Trener Korony typuje: Trafimy na drużynę z niższej ligi. Wieczysta? To mecz-pułapka
W piątek Korona Kielce pozna kolejnego rywala w Pucharze Polski. Pary 1/16 finału odkryte zostaną o godz. 12:00 w siedzibie Polskiego Związku Piłki Nożnej w Warszawie. O swój typ przed losowaniem pokusił się trener Korony Kielce Dominik Nowak.
Przypomnijmy - w 1. rundzie kielczanie pokonali po dogrywce 4:3 Wisłę Płock. Teraz, oprócz żółto-czerwonych, w grze pozostaje jeszcze inne 31 zespołów.
- Przed pierwszym meczem powiedziałem, że chciałbym trafić na zespół z ekstraklasy, żebyśmy byli gospodarzem. Teraz mam przeczucie, że trafimy na rywala z niższej ligi - zdradza trener Dominik Nowak.
Wśród niżej notowanych drużyn Korona może trafić na jedną z siedmiu ekip z drugiej ligi (Stal Rzeszów, Sokół Ostróda, KKS 1925 Kalisz, Motor Lublin, Lech II Poznań, Garbarnia Kraków, Pogoń Siedlce), jednego z sześciu przedstawicieli trzeciej ligi (Olimpia Grudziądz, Lechia Zielona Góra, Unia Skierniewice, Ślęza Wrocław, Świt Nowy Dwór Mazowiecki, Świt Skolwin) lub czwartoligową Wieczystą Kraków. W grze jest też dziewięć drużyn z Fortuna 1. Ligi oraz dziesięć z Ekstraklasy.
- Jeśli trafię, to chyba spróbuję zagrać w Totolotka - śmieje się trener Korony Kielce.
Jednocześnie zapewnia, że kielecka drużyna nie odpuści rozgrywek pucharowych.
- Puchar Polski traktujemy na równi z ligą. Pokazaliśmy to w meczu z Wisłą Płock, w którym daliśmy z siebie maksa.
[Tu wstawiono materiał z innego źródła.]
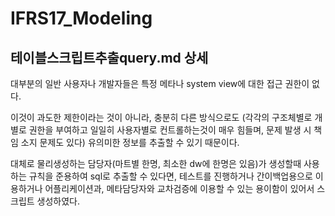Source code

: # IFRS17_Modeling

## 테이블스크립트추출query.md 상세

대부분의 일반 사용자나 개발자들은 특정 메타나 system view에 대한 접근 권한이 없다.

이것이 과도한 제한이라는 것이 아니라, 충분히 다른 방식으로도 (각각의 구조체별로 개별로 권한을 부여하고 일일히 사용자별로 컨트롤하는것이 매우 힘들며, 문제 발생 시 책임 소지 문제도 있다) 유의미한 정보를 추출할 수 있기 때문이다.

대체로 물리생성하는 담당자(마트별 한명, 최소한 dw에 한명은 있음)가 생성할때 사용하는 규칙을 준용하여 sql로 추출할 수 있다면, 테스트를 진행하거나 간이백업용으로 이용하거나 어플리케이션과, 메타담당자와 교차검증에 이용할 수 있는 용이함이 있어서 스크립트 생성하였다.
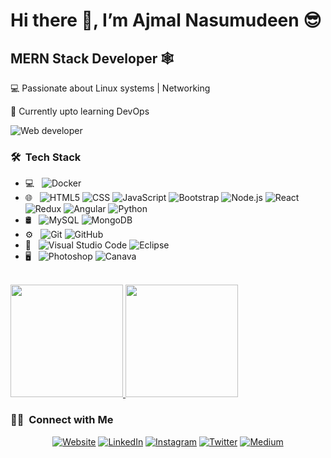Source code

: 

 # Hi there 👋, I’m Ajmal Nasumudeen  😎 
## MERN Stack Developer :spider_web: 
 💻 Passionate about Linux systems | Networking
 
 
 🌱 Currently upto learning DevOps
 
 
 ![Web developer](https://media.tenor.com/images/083f8371b1f455f78558d76a090248e5/tenor.gif)

<h3> 🛠 &nbsp;Tech Stack</h3>

- 💻 &nbsp;
  ![Docker](https://img.shields.io/badge/-Docker-333333?style=flat&logo=docker)
- 🌐 &nbsp;
  ![HTML5](https://img.shields.io/badge/-HTML5-333333?style=flat&logo=HTML5)
  ![CSS](https://img.shields.io/badge/-CSS-333333?style=flat&logo=CSS3&logoColor=1572B6)
  ![JavaScript](https://img.shields.io/badge/-JavaScript-333333?style=flat&logo=javascript)
  ![Bootstrap](https://img.shields.io/badge/-Bootstrap-333333?style=flat&logo=bootstrap&logoColor=563D7C)
  ![Node.js](https://img.shields.io/badge/-Node.js-333333?style=flat&logo=node.js)
  ![React](https://img.shields.io/badge/-React-333333?style=flat&logo=react)
  ![Redux](https://img.shields.io/badge/-Redux-333333?style=flat&logo=redux)
  ![Angular](https://img.shields.io/badge/-Angular-333333?style=flat&logo=angular)
  ![Python](https://img.shields.io/badge/-Python-333333?style=flat&logo=python)
- 🛢 &nbsp;
  ![MySQL](https://img.shields.io/badge/-MySQL-333333?style=flat&logo=mysql)
  ![MongoDB](https://img.shields.io/badge/-MongoDB-333333?style=flat&logo=mongodb)
- ⚙️ &nbsp;
  ![Git](https://img.shields.io/badge/-Git-333333?style=flat&logo=git)
  ![GitHub](https://img.shields.io/badge/-GitHub-333333?style=flat&logo=github)
- 🔧 &nbsp;
  ![Visual Studio Code](https://img.shields.io/badge/-Visual%20Studio%20Code-333333?style=flat&logo=visual-studio-code&logoColor=007ACC)
  ![Eclipse](https://img.shields.io/badge/-Eclipse-333333?style=flat&logo=eclipse-ide&logoColor=2C2255)
- 🖥 &nbsp;
  ![Photoshop](https://img.shields.io/badge/-Photoshop-333333?style=flat&logo=adobe-photoshop)
  ![Canava](https://img.shields.io/badge/Canva-__Design-9cf)

<br/>

<a href="https://github.com/stormdotcom">
  <img height="180em" src="https://github-readme-stats.vercel.app/api?username=stormdotcom&theme=buefy&show_icons=true&count_private=true" />
  <img height="180em" src="https://github-readme-stats.vercel.app/api/top-langs/?username=stormdotcom&theme=buefy&layout=compact" />
</a>
    
<h3> 🤝🏻 &nbsp;Connect with Me </h3>

<p align="center">
<a href="https://ajmal-nasumudeen.netlify.app//"><img alt="Website" src="https://img.shields.io/badge/Website-www.ajmalnasumudeen.netlify.com-blue?style=flat-square&logo=google-chrome"></a>
<a href="https://www.linkedin.com/in/ajmalnasumudeen//"><img alt="LinkedIn" src="https://img.shields.io/badge/LinkedIn-Ajmal%20Nasumudeen-blue?style=flat-square&logo=linkedin"></a>
<a href="https://www.instagram.com//"><img alt="Instagram" src="https://img.shields.io/badge/Instagram-ajmalnasumudeen-blue?style=flat-square&logo=instagram"></a>
<a href="https://twitter.com/notjustmachine"><img alt="Twitter" src="https://img.shields.io/badge/twitter-nojustmachine-red?style=flat-square&logo=twitter"></a>
<a href="https://ajmal-nasumudeen.medium.com/"><img alt="Medium" src="https://img.shields.io/badge/medium-blog-black--white"></a>
</p>

 



<!---
stormdotcom/stormdotcom is a ✨ special ✨ repository because its `README.md` (this file) appears on your GitHub profile.
You can click the Preview link to take a look at your changes.
--->
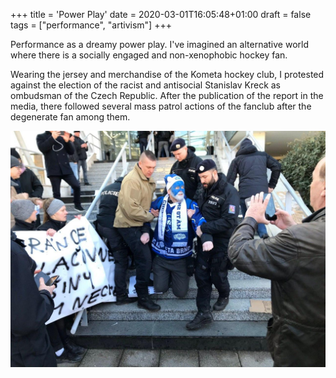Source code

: +++
title = 'Power Play'
date = 2020-03-01T16:05:48+01:00
draft = false
tags = ["performance", "artivism"]
+++

Performance as a dreamy power play.
I've imagined an alternative world where there is a socially engaged and non-xenophobic hockey fan. 

Wearing the jersey and merchandise of the Kometa hockey club, I protested against the election of the racist and antisocial Stanislav Kreck as ombudsman of the Czech Republic.
After the publication of the report in the media, there followed several mass patrol actions of the fanclub after the degenerate fan among them.

![Power Play, documentary photo](1.jpg)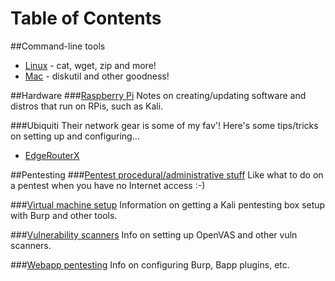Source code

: # Table of Contents
##Command-line tools
* [Linux](/cmdline/linux/index.md) - cat, wget, zip and more!
* [Mac](/cmdline/mac/index.md) - diskutil and other goodness!


##Hardware
###[Raspberry Pi](/hardware/rasperrypi/rpi.md)
Notes on creating/updating software and distros that run on RPis, such as Kali.

###Ubiquiti 
Their network gear is some of my fav'! Here's some tips/tricks on setting up and configuring...
* [EdgeRouterX](ubiquiti/edgerouterx/index.md)

##Pentesting
###[Pentest procedural/administrative stuff](/pentesting/admin/index.md)
Like what to do on a pentest when you have no Internet access :-)

###[Virtual machine setup](/pentesting//vm-setup/index.md)
Information on getting a Kali pentesting box setup with Burp and other tools.


###[Vulnerability scanners](/pentesting/vulnerability-scanners/index.md) 
Info on setting up OpenVAS and other vuln scanners.

###[Webapp pentesting](/pentesting/webapp/index.md)
Info on configuring Burp, Bapp plugins, etc.


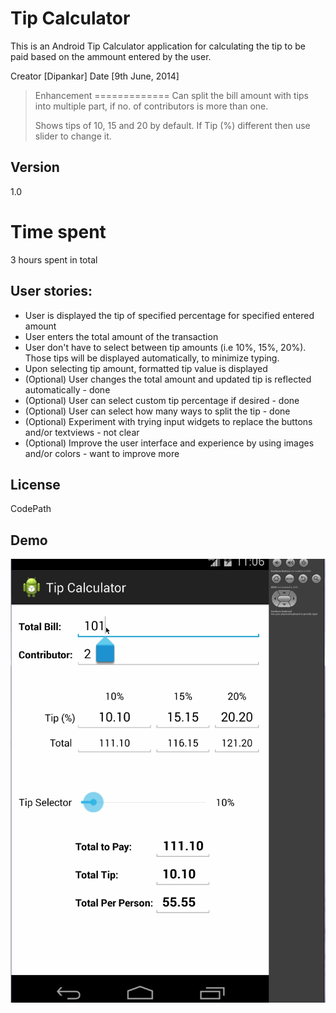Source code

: Tip Calculator
=========

This is an Android Tip Calculator application for calculating the tip to be paid based on the ammount entered by the user.

Creator [Dipankar]  Date [9th June, 2014]

> Enhancement
=============
>Can split the bill amount with tips into multiple part, if no. of contributors is more than one.
>
>Shows tips of 10, 15 and 20 by default. If Tip (%) different then use slider to change it.

Version
----
1.0


Time spent
==
3 hours spent in total

User stories:
-----------
* User is displayed the tip of specified percentage for specified entered amount
* User enters the total amount of the transaction
* User don't have to select between tip amounts (i.e 10%, 15%, 20%). Those tips will be displayed automatically, to minimize typing.
* Upon selecting tip amount, formatted tip value is displayed
* (Optional) User changes the total amount and updated tip is reflected automatically - done
* (Optional) User can select custom tip percentage if desired - done
* (Optional) User can select how many ways to split the tip - done
* (Optional) Experiment with trying input widgets to replace the buttons and/or textviews - not clear
* (Optional) Improve the user interface and experience by using images and/or colors - want to improve more

License
----
CodePath

Demo
---
![Tip Calculator Demo](https://github.com/dipTech/AndroidDev/blob/master/DipTipsCalculator/DipTipCalculator.gif)
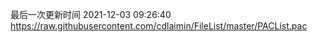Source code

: 最后一次更新时间 2021-12-03 09:26:40
https://raw.githubusercontent.com/cdlaimin/FileList/master/PACList.pac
Znajomi dzwonili do mnie przed tym spotkaniem i mówili, że gdybyśmy odpuścili puchar, to wygralibyśmy w lidze (Korona przegrała z Sandecją 0:1 - przyp. red.). No to ja odpowiadam: jestem przekonany, że byśmy przegrali! To żadne rozwiązanie. Korona musi grać zawsze na sto procent i będziemy starali się dojść w pucharze jak najdalej. To musi być w genach zespołu - zapowiada.
Dzień po losowaniu, w sobotę kielczanie zagrają w lidze z Chrobrym Głogów, który odpadł z Fortuna Pucharu Polski wyeliminowany przez Wieczystą Kraków. Dominik Nowak ma swoje przemyślenia na temat tego spotkania.
- Nie zazdrościłem im losowania. To mecz-pułapka, mierzenie się z zespołem, który jest postrzegany jako kopciuszek w pucharze. Każdy kto z nim będzie grał, będzie zdecydowanym faworytem, ale nie zapominajmy, że to drużyna, mająca wielu jakościowych piłkarzy. Chrobry wyszedł po części rezerwami i odpadł. Jeśli teraz to nam przyjdzie nam z nimi grać, to na pewno będzie to bardzo medialny mecz. Będziemy musieli go wygrać - podkreśla.